Exercise - Using the entries that follow, write out the line containing "Brief: Personal Website", the line containing "7. SEO optimization", and every line between them, exactly and nothing else.

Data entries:
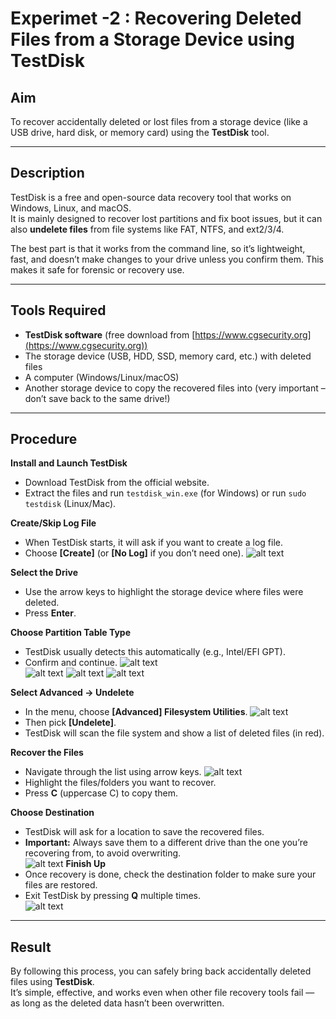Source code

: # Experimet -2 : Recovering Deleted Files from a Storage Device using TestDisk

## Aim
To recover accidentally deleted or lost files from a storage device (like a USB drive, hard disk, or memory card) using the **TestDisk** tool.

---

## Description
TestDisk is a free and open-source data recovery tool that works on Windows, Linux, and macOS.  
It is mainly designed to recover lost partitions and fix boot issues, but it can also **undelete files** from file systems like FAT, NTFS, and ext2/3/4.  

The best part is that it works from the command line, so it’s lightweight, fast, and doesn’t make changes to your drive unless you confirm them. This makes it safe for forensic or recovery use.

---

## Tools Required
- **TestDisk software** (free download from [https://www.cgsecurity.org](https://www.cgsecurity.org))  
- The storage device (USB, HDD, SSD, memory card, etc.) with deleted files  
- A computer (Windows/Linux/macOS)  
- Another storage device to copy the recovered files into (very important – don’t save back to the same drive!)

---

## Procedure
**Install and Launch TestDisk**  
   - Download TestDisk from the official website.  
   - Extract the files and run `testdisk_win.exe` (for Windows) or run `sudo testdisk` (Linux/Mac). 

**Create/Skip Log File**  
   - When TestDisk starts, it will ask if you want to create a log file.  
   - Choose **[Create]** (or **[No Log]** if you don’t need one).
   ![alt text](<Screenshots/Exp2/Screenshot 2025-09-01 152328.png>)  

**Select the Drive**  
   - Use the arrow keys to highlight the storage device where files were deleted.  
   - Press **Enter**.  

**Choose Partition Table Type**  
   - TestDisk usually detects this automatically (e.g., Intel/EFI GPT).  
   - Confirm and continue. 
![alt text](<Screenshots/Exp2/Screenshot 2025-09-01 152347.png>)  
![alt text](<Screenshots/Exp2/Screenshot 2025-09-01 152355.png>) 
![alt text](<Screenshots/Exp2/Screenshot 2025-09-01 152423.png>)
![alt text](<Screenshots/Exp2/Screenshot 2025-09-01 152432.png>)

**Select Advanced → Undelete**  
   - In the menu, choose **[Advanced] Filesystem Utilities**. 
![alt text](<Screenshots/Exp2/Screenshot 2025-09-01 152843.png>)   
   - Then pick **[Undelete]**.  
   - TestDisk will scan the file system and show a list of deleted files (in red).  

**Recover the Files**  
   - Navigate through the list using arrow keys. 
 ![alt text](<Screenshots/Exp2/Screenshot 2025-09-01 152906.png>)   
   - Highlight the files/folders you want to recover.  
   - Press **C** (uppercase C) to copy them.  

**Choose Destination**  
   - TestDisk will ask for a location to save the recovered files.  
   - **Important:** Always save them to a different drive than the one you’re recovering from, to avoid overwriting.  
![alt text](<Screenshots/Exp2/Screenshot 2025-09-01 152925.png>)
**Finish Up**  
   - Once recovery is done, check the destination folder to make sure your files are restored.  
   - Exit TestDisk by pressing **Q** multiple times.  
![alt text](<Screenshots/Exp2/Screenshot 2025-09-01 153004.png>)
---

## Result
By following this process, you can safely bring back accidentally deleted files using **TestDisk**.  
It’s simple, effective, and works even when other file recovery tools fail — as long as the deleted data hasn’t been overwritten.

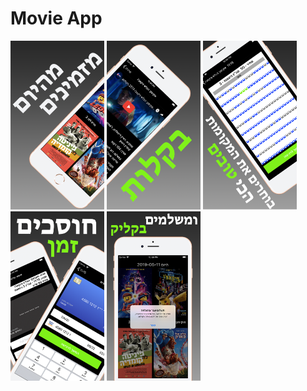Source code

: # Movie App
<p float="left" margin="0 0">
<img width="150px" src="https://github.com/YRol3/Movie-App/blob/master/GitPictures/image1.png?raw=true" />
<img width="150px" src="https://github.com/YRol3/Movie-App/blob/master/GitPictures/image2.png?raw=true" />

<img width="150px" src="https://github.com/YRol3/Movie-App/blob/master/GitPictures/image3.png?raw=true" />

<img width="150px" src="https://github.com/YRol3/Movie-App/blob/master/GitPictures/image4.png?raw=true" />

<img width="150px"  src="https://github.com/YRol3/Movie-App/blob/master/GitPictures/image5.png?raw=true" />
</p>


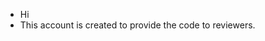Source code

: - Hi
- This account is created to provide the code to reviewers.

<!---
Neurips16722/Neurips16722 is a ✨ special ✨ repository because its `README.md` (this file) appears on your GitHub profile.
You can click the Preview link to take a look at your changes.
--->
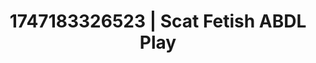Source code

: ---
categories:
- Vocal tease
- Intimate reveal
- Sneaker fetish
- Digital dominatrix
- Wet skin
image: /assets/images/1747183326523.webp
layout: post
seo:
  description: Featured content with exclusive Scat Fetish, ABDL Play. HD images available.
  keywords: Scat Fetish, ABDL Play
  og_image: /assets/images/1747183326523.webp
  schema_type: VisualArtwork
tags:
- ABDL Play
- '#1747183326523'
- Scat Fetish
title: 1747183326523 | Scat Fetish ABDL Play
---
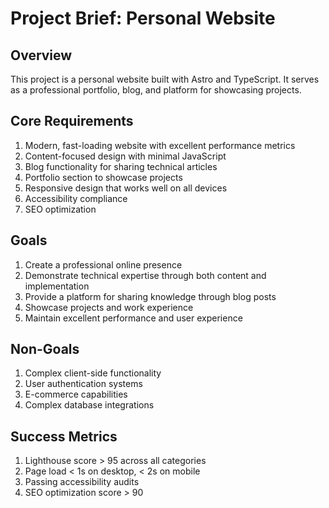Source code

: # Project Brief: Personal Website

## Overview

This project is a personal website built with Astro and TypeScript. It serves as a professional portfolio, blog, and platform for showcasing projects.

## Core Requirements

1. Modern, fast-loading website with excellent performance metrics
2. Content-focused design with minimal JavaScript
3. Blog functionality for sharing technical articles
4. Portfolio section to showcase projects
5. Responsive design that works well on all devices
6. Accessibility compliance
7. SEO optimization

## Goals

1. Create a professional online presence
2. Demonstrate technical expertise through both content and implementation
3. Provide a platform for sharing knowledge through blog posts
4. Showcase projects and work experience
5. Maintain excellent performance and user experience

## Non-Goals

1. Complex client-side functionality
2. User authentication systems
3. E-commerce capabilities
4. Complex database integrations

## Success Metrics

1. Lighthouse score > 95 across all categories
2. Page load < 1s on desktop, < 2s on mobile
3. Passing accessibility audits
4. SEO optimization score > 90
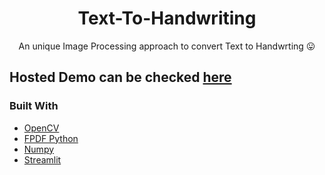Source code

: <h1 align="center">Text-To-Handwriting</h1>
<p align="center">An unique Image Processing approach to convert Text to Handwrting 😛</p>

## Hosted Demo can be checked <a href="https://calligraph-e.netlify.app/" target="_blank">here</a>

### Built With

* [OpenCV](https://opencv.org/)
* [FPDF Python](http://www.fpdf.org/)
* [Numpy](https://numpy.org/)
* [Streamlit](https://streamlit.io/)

* * *

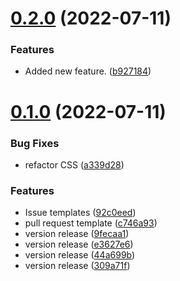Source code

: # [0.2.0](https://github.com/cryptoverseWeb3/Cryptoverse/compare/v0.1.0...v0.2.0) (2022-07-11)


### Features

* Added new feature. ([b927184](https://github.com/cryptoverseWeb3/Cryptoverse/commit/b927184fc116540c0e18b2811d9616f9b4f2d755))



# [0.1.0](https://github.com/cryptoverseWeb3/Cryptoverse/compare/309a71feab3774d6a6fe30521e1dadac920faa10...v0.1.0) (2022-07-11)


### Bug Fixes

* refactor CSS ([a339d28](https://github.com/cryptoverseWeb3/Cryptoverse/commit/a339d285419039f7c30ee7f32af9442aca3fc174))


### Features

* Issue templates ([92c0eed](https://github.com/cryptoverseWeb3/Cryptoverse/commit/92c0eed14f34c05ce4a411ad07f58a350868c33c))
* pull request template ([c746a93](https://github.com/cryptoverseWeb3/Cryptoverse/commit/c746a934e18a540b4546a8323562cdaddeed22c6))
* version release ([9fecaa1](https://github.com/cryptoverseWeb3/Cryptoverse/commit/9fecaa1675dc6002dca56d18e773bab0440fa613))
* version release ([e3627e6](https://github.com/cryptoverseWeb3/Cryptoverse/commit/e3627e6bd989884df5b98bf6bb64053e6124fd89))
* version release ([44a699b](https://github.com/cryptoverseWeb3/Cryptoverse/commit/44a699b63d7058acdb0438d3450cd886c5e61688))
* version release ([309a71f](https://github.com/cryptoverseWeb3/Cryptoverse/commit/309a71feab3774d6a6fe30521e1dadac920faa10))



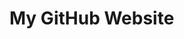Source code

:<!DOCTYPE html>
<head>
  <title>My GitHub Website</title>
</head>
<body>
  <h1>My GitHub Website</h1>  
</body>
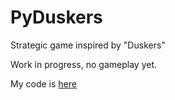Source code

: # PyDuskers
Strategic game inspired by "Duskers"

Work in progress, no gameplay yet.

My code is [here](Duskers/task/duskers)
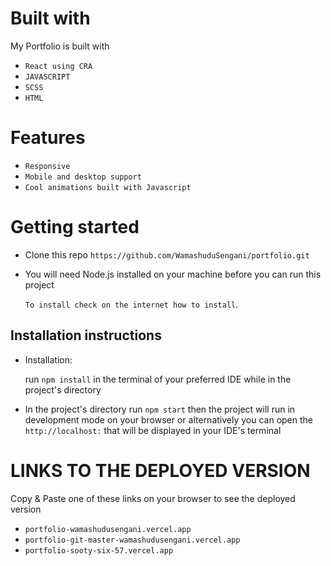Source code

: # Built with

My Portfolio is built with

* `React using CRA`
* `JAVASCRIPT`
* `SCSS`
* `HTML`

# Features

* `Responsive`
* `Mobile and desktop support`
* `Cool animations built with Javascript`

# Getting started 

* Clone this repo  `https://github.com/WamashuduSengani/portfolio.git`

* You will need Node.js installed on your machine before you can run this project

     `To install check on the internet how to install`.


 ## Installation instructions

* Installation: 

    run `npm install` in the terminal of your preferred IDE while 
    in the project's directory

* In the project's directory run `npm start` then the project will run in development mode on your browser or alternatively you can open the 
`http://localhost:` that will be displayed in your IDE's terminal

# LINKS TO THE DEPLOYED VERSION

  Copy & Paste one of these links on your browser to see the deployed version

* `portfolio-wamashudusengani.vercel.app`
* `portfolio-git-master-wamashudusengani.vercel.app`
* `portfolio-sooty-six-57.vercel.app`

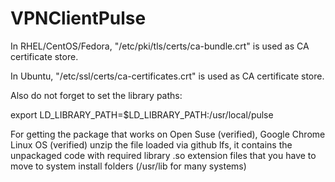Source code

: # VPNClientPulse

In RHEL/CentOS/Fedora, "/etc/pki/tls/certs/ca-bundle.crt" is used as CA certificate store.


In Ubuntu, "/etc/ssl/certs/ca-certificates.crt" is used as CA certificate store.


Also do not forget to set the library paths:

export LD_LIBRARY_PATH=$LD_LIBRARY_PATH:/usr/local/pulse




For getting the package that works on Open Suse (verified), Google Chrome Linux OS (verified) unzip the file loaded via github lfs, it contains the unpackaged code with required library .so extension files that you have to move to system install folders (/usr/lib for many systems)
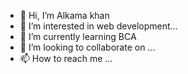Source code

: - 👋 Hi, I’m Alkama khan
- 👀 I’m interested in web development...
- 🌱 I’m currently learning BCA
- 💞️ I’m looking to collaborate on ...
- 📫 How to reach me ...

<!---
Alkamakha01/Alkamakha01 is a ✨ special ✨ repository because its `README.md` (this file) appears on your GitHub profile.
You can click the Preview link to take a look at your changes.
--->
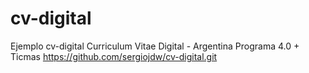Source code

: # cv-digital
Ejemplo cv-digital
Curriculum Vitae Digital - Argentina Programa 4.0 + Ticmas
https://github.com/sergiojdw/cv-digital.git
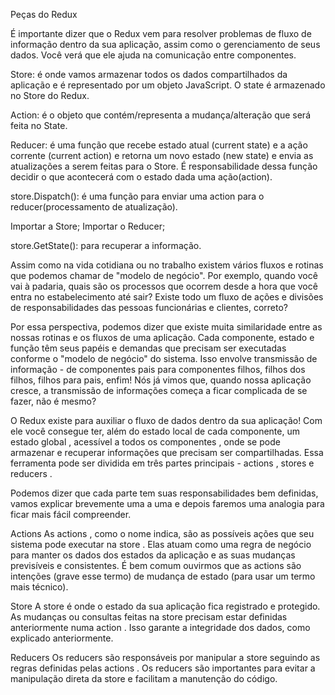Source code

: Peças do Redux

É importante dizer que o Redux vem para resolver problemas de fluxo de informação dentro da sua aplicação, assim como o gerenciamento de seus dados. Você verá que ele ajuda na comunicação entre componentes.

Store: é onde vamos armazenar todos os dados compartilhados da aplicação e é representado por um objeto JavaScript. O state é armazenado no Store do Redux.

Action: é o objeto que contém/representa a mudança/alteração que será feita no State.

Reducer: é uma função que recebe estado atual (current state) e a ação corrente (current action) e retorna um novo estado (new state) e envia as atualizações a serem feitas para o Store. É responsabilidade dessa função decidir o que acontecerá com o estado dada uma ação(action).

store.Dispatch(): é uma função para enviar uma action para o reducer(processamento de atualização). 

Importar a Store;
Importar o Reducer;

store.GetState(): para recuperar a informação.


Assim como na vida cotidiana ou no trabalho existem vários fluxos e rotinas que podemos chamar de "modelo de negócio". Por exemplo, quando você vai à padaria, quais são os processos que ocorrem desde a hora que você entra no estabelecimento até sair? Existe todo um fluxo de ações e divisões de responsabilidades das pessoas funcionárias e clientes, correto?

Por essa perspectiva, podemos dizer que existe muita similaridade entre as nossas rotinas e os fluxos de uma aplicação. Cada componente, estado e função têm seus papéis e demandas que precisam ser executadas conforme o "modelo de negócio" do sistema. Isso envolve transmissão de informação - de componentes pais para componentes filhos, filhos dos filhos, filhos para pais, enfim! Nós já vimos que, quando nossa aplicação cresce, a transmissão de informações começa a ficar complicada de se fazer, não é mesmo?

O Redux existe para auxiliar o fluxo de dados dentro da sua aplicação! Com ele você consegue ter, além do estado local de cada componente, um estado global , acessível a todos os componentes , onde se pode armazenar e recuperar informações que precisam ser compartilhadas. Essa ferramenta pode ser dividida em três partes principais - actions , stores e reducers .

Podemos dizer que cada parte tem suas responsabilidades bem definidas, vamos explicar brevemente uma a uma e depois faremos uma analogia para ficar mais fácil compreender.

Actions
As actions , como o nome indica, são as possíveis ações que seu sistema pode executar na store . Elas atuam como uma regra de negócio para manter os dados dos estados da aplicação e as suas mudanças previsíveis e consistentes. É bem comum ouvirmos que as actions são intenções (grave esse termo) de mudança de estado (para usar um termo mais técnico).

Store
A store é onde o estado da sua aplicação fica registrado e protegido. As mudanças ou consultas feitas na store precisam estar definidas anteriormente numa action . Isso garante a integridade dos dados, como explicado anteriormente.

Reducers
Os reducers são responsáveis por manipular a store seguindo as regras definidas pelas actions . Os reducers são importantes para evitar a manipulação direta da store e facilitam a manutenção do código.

Answer to the problem -
: # Project Brief: Personal Website

## Overview

This project is a personal website built with Astro and TypeScript. It serves as a professional portfolio, blog, and platform for showcasing projects.

## Core Requirements

1. Modern, fast-loading website with excellent performance metrics
2. Content-focused design with minimal JavaScript
3. Blog functionality for sharing technical articles
4. Portfolio section to showcase projects
5. Responsive design that works well on all devices
6. Accessibility compliance
7. SEO optimization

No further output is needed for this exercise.